» YOUR OBJECTIVE
Going through the data, count each line that has the word "step". Reply with the total and nothing more.

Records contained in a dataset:

>>>>

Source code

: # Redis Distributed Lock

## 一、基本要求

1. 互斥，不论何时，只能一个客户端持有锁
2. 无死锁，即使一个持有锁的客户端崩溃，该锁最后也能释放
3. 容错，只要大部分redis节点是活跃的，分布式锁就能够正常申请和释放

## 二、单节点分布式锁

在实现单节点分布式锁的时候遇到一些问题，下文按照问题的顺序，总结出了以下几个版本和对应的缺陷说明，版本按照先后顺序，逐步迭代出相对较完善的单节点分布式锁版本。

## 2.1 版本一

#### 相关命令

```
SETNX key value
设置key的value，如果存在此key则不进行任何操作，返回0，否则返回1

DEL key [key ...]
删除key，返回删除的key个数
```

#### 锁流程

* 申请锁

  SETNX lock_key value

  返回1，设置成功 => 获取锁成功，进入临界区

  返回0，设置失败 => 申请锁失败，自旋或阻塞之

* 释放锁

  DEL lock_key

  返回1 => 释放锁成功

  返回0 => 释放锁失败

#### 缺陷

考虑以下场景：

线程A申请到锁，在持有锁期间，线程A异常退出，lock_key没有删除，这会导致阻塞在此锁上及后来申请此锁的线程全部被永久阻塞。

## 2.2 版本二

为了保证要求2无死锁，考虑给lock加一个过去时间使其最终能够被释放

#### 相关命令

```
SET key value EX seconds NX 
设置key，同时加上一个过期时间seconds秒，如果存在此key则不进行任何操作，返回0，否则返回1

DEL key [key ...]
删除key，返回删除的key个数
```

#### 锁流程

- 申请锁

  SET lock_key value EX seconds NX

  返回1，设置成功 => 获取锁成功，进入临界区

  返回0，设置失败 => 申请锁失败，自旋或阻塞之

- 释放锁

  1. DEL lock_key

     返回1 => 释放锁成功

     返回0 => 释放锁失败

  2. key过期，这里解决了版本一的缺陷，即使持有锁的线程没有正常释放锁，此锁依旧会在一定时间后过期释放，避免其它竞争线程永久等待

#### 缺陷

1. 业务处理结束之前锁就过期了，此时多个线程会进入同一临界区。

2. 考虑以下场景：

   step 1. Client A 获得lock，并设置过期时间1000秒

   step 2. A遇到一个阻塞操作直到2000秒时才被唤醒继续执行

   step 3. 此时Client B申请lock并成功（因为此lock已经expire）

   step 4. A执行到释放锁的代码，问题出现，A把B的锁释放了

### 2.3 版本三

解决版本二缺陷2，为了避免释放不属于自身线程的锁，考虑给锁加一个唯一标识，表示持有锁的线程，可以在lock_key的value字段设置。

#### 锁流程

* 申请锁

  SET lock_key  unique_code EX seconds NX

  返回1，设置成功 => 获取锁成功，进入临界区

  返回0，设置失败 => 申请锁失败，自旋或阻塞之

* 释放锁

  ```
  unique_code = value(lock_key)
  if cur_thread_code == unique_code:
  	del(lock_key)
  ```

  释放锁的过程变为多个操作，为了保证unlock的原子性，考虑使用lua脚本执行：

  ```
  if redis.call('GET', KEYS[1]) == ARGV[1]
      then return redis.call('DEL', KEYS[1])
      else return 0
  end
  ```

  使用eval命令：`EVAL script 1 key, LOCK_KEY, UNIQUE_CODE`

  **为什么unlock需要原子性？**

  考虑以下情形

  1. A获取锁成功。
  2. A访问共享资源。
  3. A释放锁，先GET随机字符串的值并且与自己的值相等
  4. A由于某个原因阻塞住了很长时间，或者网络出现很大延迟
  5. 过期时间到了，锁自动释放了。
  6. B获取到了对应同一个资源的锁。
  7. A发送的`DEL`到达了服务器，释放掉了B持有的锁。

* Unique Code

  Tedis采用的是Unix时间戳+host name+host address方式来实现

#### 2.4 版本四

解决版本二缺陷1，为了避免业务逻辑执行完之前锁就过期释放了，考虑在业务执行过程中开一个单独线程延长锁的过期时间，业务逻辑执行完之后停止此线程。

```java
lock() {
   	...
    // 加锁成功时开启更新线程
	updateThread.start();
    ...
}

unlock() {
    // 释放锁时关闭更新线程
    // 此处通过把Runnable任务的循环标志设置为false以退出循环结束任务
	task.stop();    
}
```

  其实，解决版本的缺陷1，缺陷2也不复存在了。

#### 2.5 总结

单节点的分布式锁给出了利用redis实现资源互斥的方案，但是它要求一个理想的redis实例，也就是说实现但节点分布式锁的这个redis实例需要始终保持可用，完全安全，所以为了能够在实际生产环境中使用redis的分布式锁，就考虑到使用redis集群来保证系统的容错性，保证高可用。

<<<<

» ANSWER TO THIS PROBLEM
4